The present invention addresses these and other problems.
SUMMARY OF THE INVENTION
An armature for a receiver comprising a first and a second leg
portion each having a thickness and a width and connected to each
other, and a connection portion in communication with the first and
second leg portions. The connection portion has a width greater
than the width of the first and second leg portions individually.
The connection portion reduces the stiffness of the armature and
minimizes magnetic reluctance of the connection between the first
and second leg portions. According to one aspect of the invention,
the first and second leg portions are integrally formed with the
connection portion and the connection portion includes at least a
portion having a thickness less than the thickness of the first and
second leg portions individually to reduce the stiffness of the
armature. According to another aspect of the invention, the first
and second leg portions are separately formed and attached to the
connection portion in a way that reduces the stiffness of the
armature.
BRIEF DESCRIPTION OF THE DRAWINGS
FIG. 1 is an elevational side view of a first embodiment of a
two-piece armature assembly according to the invention.

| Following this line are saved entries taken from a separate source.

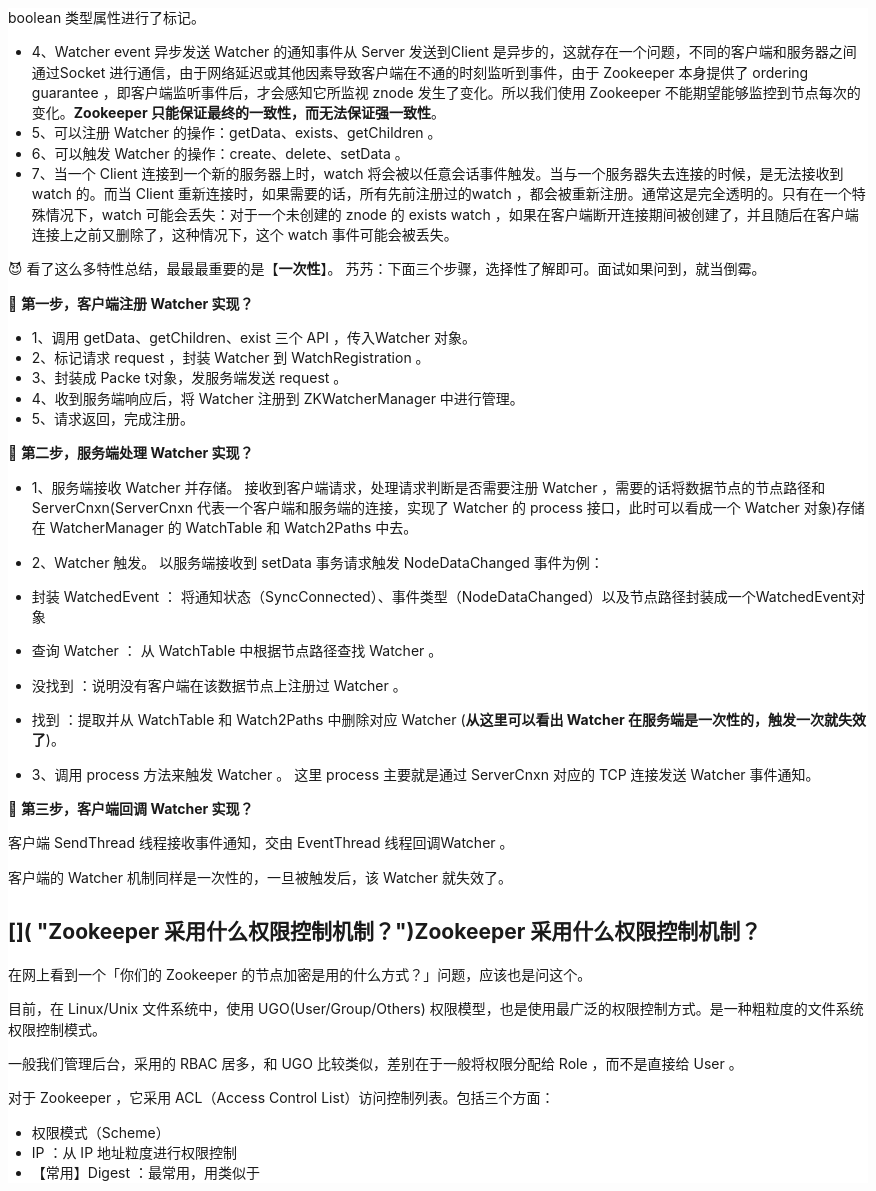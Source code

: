 boolean
类型属性进行了标记。
* 4、Watcher event 异步发送 Watcher 的通知事件从 Server 发送到Client 是异步的，这就存在一个问题，不同的客户端和服务器之间通过Socket 进行通信，由于网络延迟或其他因素导致客户端在不通的时刻监听到事件，由于 Zookeeper 本身提供了 ordering guarantee ，即客户端监听事件后，才会感知它所监视 znode 发生了变化。所以我们使用 Zookeeper 不能期望能够监控到节点每次的变化。**Zookeeper 只能保证最终的一致性，而无法保证强一致性**。
* 5、可以注册 Watcher 的操作：getData、exists、getChildren 。
* 6、可以触发 Watcher 的操作：create、delete、setData 。
* 7、当一个 Client 连接到一个新的服务器上时，watch 将会被以任意会话事件触发。当与一个服务器失去连接的时候，是无法接收到 watch 的。而当 Client 重新连接时，如果需要的话，所有先前注册过的watch ，都会被重新注册。通常这是完全透明的。只有在一个特殊情况下，watch 可能会丢失：对于一个未创建的 znode 的 exists watch ，如果在客户端断开连接期间被创建了，并且随后在客户端连接上之前又删除了，这种情况下，这个 watch 事件可能会被丢失。

😈 看了这么多特性总结，最最最重要的是【**一次性**】。
艿艿：下面三个步骤，选择性了解即可。面试如果问到，就当倒霉。

🦅 **第一步，客户端注册 Watcher 实现？**

* 1、调用 getData、getChildren、exist 三个 API ，传入Watcher 对象。
* 2、标记请求 request ，封装 Watcher 到 WatchRegistration 。
* 3、封装成 Packe t对象，发服务端发送 request 。
* 4、收到服务端响应后，将 Watcher 注册到 ZKWatcherManager 中进行管理。
* 5、请求返回，完成注册。

🦅 **第二步，服务端处理 Watcher 实现？**

* 1、服务端接收 Watcher 并存储。
接收到客户端请求，处理请求判断是否需要注册 Watcher ，需要的话将数据节点的节点路径和 ServerCnxn(ServerCnxn 代表一个客户端和服务端的连接，实现了 Watcher 的 process 接口，此时可以看成一个 Watcher 对象)存储在 WatcherManager 的 WatchTable 和 Watch2Paths 中去。
* 2、Watcher 触发。
以服务端接收到 setData 事务请求触发 NodeDataChanged 事件为例：

* 封装 WatchedEvent ：
将通知状态（SyncConnected）、事件类型（NodeDataChanged）以及节点路径封装成一个WatchedEvent对象
* 查询 Watcher ：
从 WatchTable 中根据节点路径查找 Watcher 。

* 没找到 ：说明没有客户端在该数据节点上注册过 Watcher 。
* 找到 ：提取并从 WatchTable 和 Watch2Paths 中删除对应 Watcher (**从这里可以看出 Watcher 在服务端是一次性的，触发一次就失效了**)。
* 3、调用 process 方法来触发 Watcher 。
这里 process 主要就是通过 ServerCnxn 对应的 TCP 连接发送 Watcher 事件通知。

🦅 **第三步，客户端回调 Watcher 实现？**

客户端 SendThread 线程接收事件通知，交由 EventThread 线程回调Watcher 。

客户端的 Watcher 机制同样是一次性的，一旦被触发后，该 Watcher 就失效了。

## []( "Zookeeper 采用什么权限控制机制？")Zookeeper 采用什么权限控制机制？

在网上看到一个「你们的 Zookeeper 的节点加密是用的什么方式？」问题，应该也是问这个。

目前，在 Linux/Unix 文件系统中，使用 UGO(User/Group/Others) 权限模型，也是使用最广泛的权限控制方式。是一种粗粒度的文件系统权限控制模式。

一般我们管理后台，采用的 RBAC 居多，和 UGO 比较类似，差别在于一般将权限分配给 Role ，而不是直接给 User 。

对于 Zookeeper ，它采用 ACL（Access Control List）访问控制列表。包括三个方面：

* 权限模式（Scheme）
* IP ：从 IP 地址粒度进行权限控制
* 【常用】Digest ：最常用，用类似于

FIG. 2 is a top plan view of a first preform used to form a first
leg of the armature assembly shown in FIG. 1.
FIG. 3 is a top plan view of a second preform used to form a second
leg of the armature assembly as shown in FIG. 1.
FIG. 4 is a side elevational view of a second embodiment of a
two-piece armature assembly of the invention.
FIG. 5 is a top plan view of a preform used to form a leg portion
of the armature assembly shown in FIG. 4.
FIG. 6 is an elevational side view of a third embodiment of a
two-piece armature assembly of the invention.
FIG. 7 is a top plan view of a first preform used to form a first
leg of the armature assembly as shown in FIG. 6.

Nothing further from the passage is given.